Down to the final line, print the records again exactly.

→ Records provided

━━━━━━━━━━━━━━━━━━━━

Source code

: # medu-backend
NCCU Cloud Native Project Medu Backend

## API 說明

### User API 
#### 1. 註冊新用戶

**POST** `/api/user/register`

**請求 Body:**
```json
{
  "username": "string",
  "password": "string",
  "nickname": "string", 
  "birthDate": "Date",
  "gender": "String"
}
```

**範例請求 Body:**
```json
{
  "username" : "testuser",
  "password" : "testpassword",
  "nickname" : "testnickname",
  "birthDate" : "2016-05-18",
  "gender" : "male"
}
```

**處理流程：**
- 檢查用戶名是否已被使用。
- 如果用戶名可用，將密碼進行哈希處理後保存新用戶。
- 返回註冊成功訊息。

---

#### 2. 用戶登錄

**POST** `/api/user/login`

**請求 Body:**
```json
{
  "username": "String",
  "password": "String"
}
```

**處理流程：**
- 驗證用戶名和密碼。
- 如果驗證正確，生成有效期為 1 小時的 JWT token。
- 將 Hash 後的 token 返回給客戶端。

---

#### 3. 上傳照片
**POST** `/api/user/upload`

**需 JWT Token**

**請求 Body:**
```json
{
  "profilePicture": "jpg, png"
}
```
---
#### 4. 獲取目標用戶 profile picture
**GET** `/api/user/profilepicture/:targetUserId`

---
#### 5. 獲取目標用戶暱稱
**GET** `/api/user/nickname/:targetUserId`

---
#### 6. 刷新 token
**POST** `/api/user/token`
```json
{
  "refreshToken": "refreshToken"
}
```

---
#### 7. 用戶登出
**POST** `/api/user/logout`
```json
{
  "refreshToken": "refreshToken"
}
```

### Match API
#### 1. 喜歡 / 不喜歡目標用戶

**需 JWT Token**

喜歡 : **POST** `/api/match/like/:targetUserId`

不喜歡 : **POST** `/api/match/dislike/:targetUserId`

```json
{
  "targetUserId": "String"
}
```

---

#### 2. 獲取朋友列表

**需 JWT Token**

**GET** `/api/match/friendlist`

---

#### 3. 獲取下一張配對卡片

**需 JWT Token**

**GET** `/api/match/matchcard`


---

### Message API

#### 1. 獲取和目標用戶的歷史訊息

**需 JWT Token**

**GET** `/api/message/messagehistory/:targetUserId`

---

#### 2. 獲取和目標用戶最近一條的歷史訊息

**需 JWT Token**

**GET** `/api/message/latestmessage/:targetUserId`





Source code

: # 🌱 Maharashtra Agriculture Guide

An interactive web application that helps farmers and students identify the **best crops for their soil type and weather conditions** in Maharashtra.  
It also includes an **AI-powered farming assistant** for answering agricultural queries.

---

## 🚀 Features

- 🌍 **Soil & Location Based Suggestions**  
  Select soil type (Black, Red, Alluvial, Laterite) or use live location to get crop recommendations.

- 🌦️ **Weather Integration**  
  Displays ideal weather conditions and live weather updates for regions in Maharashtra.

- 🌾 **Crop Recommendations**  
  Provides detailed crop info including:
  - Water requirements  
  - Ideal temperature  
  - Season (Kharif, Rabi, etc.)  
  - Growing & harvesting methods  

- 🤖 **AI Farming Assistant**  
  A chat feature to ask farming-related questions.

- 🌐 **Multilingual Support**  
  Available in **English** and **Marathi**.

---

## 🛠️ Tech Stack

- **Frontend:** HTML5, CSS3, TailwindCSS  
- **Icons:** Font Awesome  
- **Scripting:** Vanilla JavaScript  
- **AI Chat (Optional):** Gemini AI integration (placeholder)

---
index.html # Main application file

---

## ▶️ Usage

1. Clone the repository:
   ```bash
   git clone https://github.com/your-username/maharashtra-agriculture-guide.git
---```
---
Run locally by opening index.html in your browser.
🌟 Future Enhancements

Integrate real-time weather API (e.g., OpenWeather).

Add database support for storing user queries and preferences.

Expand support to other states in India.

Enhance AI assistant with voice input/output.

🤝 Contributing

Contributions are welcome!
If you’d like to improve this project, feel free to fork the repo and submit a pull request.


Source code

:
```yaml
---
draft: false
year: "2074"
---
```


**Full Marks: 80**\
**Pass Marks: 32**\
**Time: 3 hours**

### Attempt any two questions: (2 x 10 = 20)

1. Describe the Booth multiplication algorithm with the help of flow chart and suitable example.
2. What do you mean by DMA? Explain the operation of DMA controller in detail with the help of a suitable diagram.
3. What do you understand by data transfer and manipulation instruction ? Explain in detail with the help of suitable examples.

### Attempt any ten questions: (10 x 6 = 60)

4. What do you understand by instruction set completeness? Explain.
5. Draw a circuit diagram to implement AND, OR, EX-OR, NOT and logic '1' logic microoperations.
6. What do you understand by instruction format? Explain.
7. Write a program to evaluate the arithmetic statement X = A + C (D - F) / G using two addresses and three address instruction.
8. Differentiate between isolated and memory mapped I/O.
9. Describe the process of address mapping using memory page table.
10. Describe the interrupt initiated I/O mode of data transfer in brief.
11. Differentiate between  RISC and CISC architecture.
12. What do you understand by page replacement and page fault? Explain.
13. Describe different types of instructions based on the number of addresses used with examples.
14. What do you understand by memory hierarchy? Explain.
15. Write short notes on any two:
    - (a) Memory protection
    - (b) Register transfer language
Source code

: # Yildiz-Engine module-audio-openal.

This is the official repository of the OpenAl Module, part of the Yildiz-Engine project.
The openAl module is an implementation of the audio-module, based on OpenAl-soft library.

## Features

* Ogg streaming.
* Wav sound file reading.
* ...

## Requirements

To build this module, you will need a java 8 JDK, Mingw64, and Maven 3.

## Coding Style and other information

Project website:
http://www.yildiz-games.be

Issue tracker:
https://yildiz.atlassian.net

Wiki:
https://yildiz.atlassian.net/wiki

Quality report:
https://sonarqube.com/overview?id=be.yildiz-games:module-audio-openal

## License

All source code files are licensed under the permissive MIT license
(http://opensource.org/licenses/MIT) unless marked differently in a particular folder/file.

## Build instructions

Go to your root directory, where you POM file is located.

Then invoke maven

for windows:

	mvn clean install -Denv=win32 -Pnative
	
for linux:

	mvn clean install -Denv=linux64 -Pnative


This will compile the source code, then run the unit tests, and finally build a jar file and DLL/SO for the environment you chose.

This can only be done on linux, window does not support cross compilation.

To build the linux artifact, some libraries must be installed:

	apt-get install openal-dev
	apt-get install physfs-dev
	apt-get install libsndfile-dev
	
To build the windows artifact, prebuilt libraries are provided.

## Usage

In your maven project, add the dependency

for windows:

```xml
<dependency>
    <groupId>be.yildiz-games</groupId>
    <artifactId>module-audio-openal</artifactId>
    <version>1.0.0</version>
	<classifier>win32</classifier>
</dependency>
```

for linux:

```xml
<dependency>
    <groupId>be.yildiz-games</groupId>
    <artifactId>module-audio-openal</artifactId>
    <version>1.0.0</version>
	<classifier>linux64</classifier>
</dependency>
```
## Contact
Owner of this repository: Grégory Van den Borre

━━━━━━━━━━━━━━━━━━━━

→ Result
Source code

: # medu-backend
NCCU Cloud Native Project Medu Backend

## API 說明

### User API 
#### 1. 註冊新用戶

**POST** `/api/user/register`

**請求 Body:**
```json
{
  "username": "string",
  "password": "string",
  "nickname": "string", 
  "birthDate": "Date",
  "gender": "String"
}
```

**範例請求 Body:**
```json
{
  "username" : "testuser",
  "password" : "testpassword",
  "nickname" : "testnickname",
  "birthDate" : "2016-05-18",
  "gender" : "male"
}
```

**處理流程：**
- 檢查用戶名是否已被使用。
- 如果用戶名可用，將密碼進行哈希處理後保存新用戶。
- 返回註冊成功訊息。

---

#### 2. 用戶登錄

**POST** `/api/user/login`

**請求 Body:**
```json
{
  "username": "String",
  "password": "String"
}
```

**處理流程：**
- 驗證用戶名和密碼。
- 如果驗證正確，生成有效期為 1 小時的 JWT token。
- 將 Hash 後的 token 返回給客戶端。

---

#### 3. 上傳照片
**POST** `/api/user/upload`

**需 JWT Token**

**請求 Body:**
```json
{
  "profilePicture": "jpg, png"
}
```
---
#### 4. 獲取目標用戶 profile picture
**GET** `/api/user/profilepicture/:targetUserId`

---
#### 5. 獲取目標用戶暱稱
**GET** `/api/user/nickname/:targetUserId`

---
#### 6. 刷新 token
**POST** `/api/user/token`
```json
{
  "refreshToken": "refreshToken"
}
```

---
#### 7. 用戶登出
**POST** `/api/user/logout`
```json
{
  "refreshToken": "refreshToken"
}
```

### Match API
#### 1. 喜歡 / 不喜歡目標用戶

**需 JWT Token**

喜歡 : **POST** `/api/match/like/:targetUserId`

不喜歡 : **POST** `/api/match/dislike/:targetUserId`

```json
{
  "targetUserId": "String"
}
```

---

#### 2. 獲取朋友列表

**需 JWT Token**

**GET** `/api/match/friendlist`

---

#### 3. 獲取下一張配對卡片

**需 JWT Token**

**GET** `/api/match/matchcard`


---

### Message API

#### 1. 獲取和目標用戶的歷史訊息

**需 JWT Token**

**GET** `/api/message/messagehistory/:targetUserId`

---

#### 2. 獲取和目標用戶最近一條的歷史訊息

**需 JWT Token**

**GET** `/api/message/latestmessage/:targetUserId`





Source code

: # 🌱 Maharashtra Agriculture Guide

An interactive web application that helps farmers and students identify the **best crops for their soil type and weather conditions** in Maharashtra.  
It also includes an **AI-powered farming assistant** for answering agricultural queries.

---

## 🚀 Features

- 🌍 **Soil & Location Based Suggestions**  
  Select soil type (Black, Red, Alluvial, Laterite) or use live location to get crop recommendations.

- 🌦️ **Weather Integration**  
  Displays ideal weather conditions and live weather updates for regions in Maharashtra.

- 🌾 **Crop Recommendations**  
  Provides detailed crop info including:
  - Water requirements  
  - Ideal temperature  
  - Season (Kharif, Rabi, etc.)  
  - Growing & harvesting methods  

- 🤖 **AI Farming Assistant**  
  A chat feature to ask farming-related questions.

- 🌐 **Multilingual Support**  
  Available in **English** and **Marathi**.

---

## 🛠️ Tech Stack

- **Frontend:** HTML5, CSS3, TailwindCSS  
- **Icons:** Font Awesome  
- **Scripting:** Vanilla JavaScript  
- **AI Chat (Optional):** Gemini AI integration (placeholder)

---
index.html # Main application file

---

## ▶️ Usage

1. Clone the repository:
   ```bash
   git clone https://github.com/your-username/maharashtra-agriculture-guide.git
---```
---
Run locally by opening index.html in your browser.
🌟 Future Enhancements

Integrate real-time weather API (e.g., OpenWeather).

Add database support for storing user queries and preferences.

Expand support to other states in India.

Enhance AI assistant with voice input/output.

🤝 Contributing

Contributions are welcome!
If you’d like to improve this project, feel free to fork the repo and submit a pull request.


Source code

:
```yaml
---
draft: false
year: "2074"
---
```


**Full Marks: 80**\
**Pass Marks: 32**\
**Time: 3 hours**

### Attempt any two questions: (2 x 10 = 20)

1. Describe the Booth multiplication algorithm with the help of flow chart and suitable example.
2. What do you mean by DMA? Explain the operation of DMA controller in detail with the help of a suitable diagram.
3. What do you understand by data transfer and manipulation instruction ? Explain in detail with the help of suitable examples.

### Attempt any ten questions: (10 x 6 = 60)

4. What do you understand by instruction set completeness? Explain.
5. Draw a circuit diagram to implement AND, OR, EX-OR, NOT and logic '1' logic microoperations.
6. What do you understand by instruction format? Explain.
7. Write a program to evaluate the arithmetic statement X = A + C (D - F) / G using two addresses and three address instruction.
8. Differentiate between isolated and memory mapped I/O.
9. Describe the process of address mapping using memory page table.
10. Describe the interrupt initiated I/O mode of data transfer in brief.
11. Differentiate between  RISC and CISC architecture.
12. What do you understand by page replacement and page fault? Explain.
13. Describe different types of instructions based on the number of addresses used with examples.
14. What do you understand by memory hierarchy? Explain.
15. Write short notes on any two:
    - (a) Memory protection
    - (b) Register transfer language
Source code

: # Yildiz-Engine module-audio-openal.

This is the official repository of the OpenAl Module, part of the Yildiz-Engine project.
The openAl module is an implementation of the audio-module, based on OpenAl-soft library.

## Features

* Ogg streaming.
* Wav sound file reading.
* ...

## Requirements

To build this module, you will need a java 8 JDK, Mingw64, and Maven 3.

## Coding Style and other information

Project website:
http://www.yildiz-games.be

Issue tracker:
https://yildiz.atlassian.net

Wiki:
https://yildiz.atlassian.net/wiki

Quality report:
https://sonarqube.com/overview?id=be.yildiz-games:module-audio-openal

## License

All source code files are licensed under the permissive MIT license
(http://opensource.org/licenses/MIT) unless marked differently in a particular folder/file.

## Build instructions

Go to your root directory, where you POM file is located.

Then invoke maven

for windows:

	mvn clean install -Denv=win32 -Pnative
	
for linux:

	mvn clean install -Denv=linux64 -Pnative


This will compile the source code, then run the unit tests, and finally build a jar file and DLL/SO for the environment you chose.

This can only be done on linux, window does not support cross compilation.

To build the linux artifact, some libraries must be installed:

	apt-get install openal-dev
	apt-get install physfs-dev
	apt-get install libsndfile-dev
	
To build the windows artifact, prebuilt libraries are provided.

## Usage

In your maven project, add the dependency

for windows:

```xml
<dependency>
    <groupId>be.yildiz-games</groupId>
    <artifactId>module-audio-openal</artifactId>
    <version>1.0.0</version>
	<classifier>win32</classifier>
</dependency>
```

for linux:

```xml
<dependency>
    <groupId>be.yildiz-games</groupId>
    <artifactId>module-audio-openal</artifactId>
    <version>1.0.0</version>
	<classifier>linux64</classifier>
</dependency>
```
## Contact
Owner of this repository: Grégory Van den Borre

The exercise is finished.